- Work order: Write out each line of the material below once more, exactly as it appears.

- Records shown:
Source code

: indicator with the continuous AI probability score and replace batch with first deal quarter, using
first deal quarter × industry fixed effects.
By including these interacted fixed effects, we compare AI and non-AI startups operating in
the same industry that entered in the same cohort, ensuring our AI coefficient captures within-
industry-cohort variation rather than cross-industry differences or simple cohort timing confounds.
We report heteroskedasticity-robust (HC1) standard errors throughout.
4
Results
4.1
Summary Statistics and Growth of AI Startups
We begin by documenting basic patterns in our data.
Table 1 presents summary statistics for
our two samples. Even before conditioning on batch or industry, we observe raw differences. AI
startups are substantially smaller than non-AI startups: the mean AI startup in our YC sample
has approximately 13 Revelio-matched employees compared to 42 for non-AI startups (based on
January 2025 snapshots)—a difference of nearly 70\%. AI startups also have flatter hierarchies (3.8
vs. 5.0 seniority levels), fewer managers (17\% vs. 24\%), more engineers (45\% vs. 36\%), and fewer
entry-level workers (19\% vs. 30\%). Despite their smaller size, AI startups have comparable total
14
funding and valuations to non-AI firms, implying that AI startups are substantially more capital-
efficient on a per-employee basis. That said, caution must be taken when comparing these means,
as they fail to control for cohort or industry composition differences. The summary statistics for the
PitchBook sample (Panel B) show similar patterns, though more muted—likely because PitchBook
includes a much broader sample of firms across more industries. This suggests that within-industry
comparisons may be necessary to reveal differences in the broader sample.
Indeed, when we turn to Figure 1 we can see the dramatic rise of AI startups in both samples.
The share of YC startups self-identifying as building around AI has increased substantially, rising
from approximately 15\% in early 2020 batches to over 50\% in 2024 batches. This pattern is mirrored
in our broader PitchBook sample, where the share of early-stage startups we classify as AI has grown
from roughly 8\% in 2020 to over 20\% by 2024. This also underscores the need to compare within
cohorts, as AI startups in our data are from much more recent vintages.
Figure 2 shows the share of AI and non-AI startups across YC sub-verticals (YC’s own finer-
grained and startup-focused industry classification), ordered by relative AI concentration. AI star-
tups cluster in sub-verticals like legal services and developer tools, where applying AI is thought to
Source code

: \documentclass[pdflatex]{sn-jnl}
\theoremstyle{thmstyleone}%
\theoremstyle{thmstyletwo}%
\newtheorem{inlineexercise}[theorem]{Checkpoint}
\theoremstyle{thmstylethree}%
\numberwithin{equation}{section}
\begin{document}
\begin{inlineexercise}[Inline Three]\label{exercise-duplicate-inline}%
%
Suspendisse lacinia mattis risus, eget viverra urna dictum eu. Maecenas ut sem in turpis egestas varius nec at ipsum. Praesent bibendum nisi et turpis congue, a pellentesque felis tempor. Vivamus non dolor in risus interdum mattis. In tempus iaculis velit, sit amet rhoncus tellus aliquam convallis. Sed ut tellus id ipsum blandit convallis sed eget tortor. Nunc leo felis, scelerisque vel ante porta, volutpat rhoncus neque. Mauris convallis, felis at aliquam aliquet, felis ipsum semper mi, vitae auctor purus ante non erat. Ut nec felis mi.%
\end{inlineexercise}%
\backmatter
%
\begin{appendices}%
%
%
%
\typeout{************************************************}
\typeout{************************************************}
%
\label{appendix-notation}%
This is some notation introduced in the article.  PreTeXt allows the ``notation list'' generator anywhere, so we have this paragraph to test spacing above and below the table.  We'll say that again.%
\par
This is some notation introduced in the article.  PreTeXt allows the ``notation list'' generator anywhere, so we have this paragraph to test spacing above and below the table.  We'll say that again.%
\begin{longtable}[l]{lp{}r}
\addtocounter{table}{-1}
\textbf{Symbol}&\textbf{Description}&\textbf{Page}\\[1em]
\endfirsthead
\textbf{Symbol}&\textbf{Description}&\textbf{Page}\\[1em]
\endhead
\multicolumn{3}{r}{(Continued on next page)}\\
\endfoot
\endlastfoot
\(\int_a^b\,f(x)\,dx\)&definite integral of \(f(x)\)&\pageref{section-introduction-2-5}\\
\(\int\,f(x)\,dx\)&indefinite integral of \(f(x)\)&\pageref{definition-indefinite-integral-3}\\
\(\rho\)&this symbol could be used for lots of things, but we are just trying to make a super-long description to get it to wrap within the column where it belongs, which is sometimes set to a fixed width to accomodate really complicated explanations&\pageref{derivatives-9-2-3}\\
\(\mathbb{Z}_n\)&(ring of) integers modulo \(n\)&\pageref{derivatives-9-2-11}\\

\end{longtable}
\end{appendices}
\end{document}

- Result:
Source code

: indicator with the continuous AI probability score and replace batch with first deal quarter, using
first deal quarter × industry fixed effects.
By including these interacted fixed effects, we compare AI and non-AI startups operating in
the same industry that entered in the same cohort, ensuring our AI coefficient captures within-
industry-cohort variation rather than cross-industry differences or simple cohort timing confounds.
We report heteroskedasticity-robust (HC1) standard errors throughout.
4
Results
4.1
Summary Statistics and Growth of AI Startups
We begin by documenting basic patterns in our data.
Table 1 presents summary statistics for
our two samples. Even before conditioning on batch or industry, we observe raw differences. AI
startups are substantially smaller than non-AI startups: the mean AI startup in our YC sample
has approximately 13 Revelio-matched employees compared to 42 for non-AI startups (based on
January 2025 snapshots)—a difference of nearly 70\%. AI startups also have flatter hierarchies (3.8
vs. 5.0 seniority levels), fewer managers (17\% vs. 24\%), more engineers (45\% vs. 36\%), and fewer
entry-level workers (19\% vs. 30\%). Despite their smaller size, AI startups have comparable total
14
funding and valuations to non-AI firms, implying that AI startups are substantially more capital-
efficient on a per-employee basis. That said, caution must be taken when comparing these means,
as they fail to control for cohort or industry composition differences. The summary statistics for the
PitchBook sample (Panel B) show similar patterns, though more muted—likely because PitchBook
includes a much broader sample of firms across more industries. This suggests that within-industry
comparisons may be necessary to reveal differences in the broader sample.
Indeed, when we turn to Figure 1 we can see the dramatic rise of AI startups in both samples.
The share of YC startups self-identifying as building around AI has increased substantially, rising
from approximately 15\% in early 2020 batches to over 50\% in 2024 batches. This pattern is mirrored
in our broader PitchBook sample, where the share of early-stage startups we classify as AI has grown
from roughly 8\% in 2020 to over 20\% by 2024. This also underscores the need to compare within
cohorts, as AI startups in our data are from much more recent vintages.
Figure 2 shows the share of AI and non-AI startups across YC sub-verticals (YC’s own finer-
grained and startup-focused industry classification), ordered by relative AI concentration. AI star-
tups cluster in sub-verticals like legal services and developer tools, where applying AI is thought to
Source code

: \documentclass[pdflatex]{sn-jnl}
\theoremstyle{thmstyleone}%
\theoremstyle{thmstyletwo}%
\newtheorem{inlineexercise}[theorem]{Checkpoint}
\theoremstyle{thmstylethree}%
\numberwithin{equation}{section}
\begin{document}
\begin{inlineexercise}[Inline Three]\label{exercise-duplicate-inline}%
%
Suspendisse lacinia mattis risus, eget viverra urna dictum eu. Maecenas ut sem in turpis egestas varius nec at ipsum. Praesent bibendum nisi et turpis congue, a pellentesque felis tempor. Vivamus non dolor in risus interdum mattis. In tempus iaculis velit, sit amet rhoncus tellus aliquam convallis. Sed ut tellus id ipsum blandit convallis sed eget tortor. Nunc leo felis, scelerisque vel ante porta, volutpat rhoncus neque. Mauris convallis, felis at aliquam aliquet, felis ipsum semper mi, vitae auctor purus ante non erat. Ut nec felis mi.%
\end{inlineexercise}%
\backmatter
%
\begin{appendices}%
%
%
%
\typeout{************************************************}
\typeout{************************************************}
%
\label{appendix-notation}%
This is some notation introduced in the article.  PreTeXt allows the ``notation list'' generator anywhere, so we have this paragraph to test spacing above and below the table.  We'll say that again.%
\par
This is some notation introduced in the article.  PreTeXt allows the ``notation list'' generator anywhere, so we have this paragraph to test spacing above and below the table.  We'll say that again.%
\begin{longtable}[l]{lp{}r}
\addtocounter{table}{-1}
\textbf{Symbol}&\textbf{Description}&\textbf{Page}\\[1em]
\endfirsthead
\textbf{Symbol}&\textbf{Description}&\textbf{Page}\\[1em]
\endhead
\multicolumn{3}{r}{(Continued on next page)}\\
\endfoot
\endlastfoot
\(\int_a^b\,f(x)\,dx\)&definite integral of \(f(x)\)&\pageref{section-introduction-2-5}\\
\(\int\,f(x)\,dx\)&indefinite integral of \(f(x)\)&\pageref{definition-indefinite-integral-3}\\
\(\rho\)&this symbol could be used for lots of things, but we are just trying to make a super-long description to get it to wrap within the column where it belongs, which is sometimes set to a fixed width to accomodate really complicated explanations&\pageref{derivatives-9-2-3}\\
\(\mathbb{Z}_n\)&(ring of) integers modulo \(n\)&\pageref{derivatives-9-2-11}\\

\end{longtable}
\end{appendices}
\end{document}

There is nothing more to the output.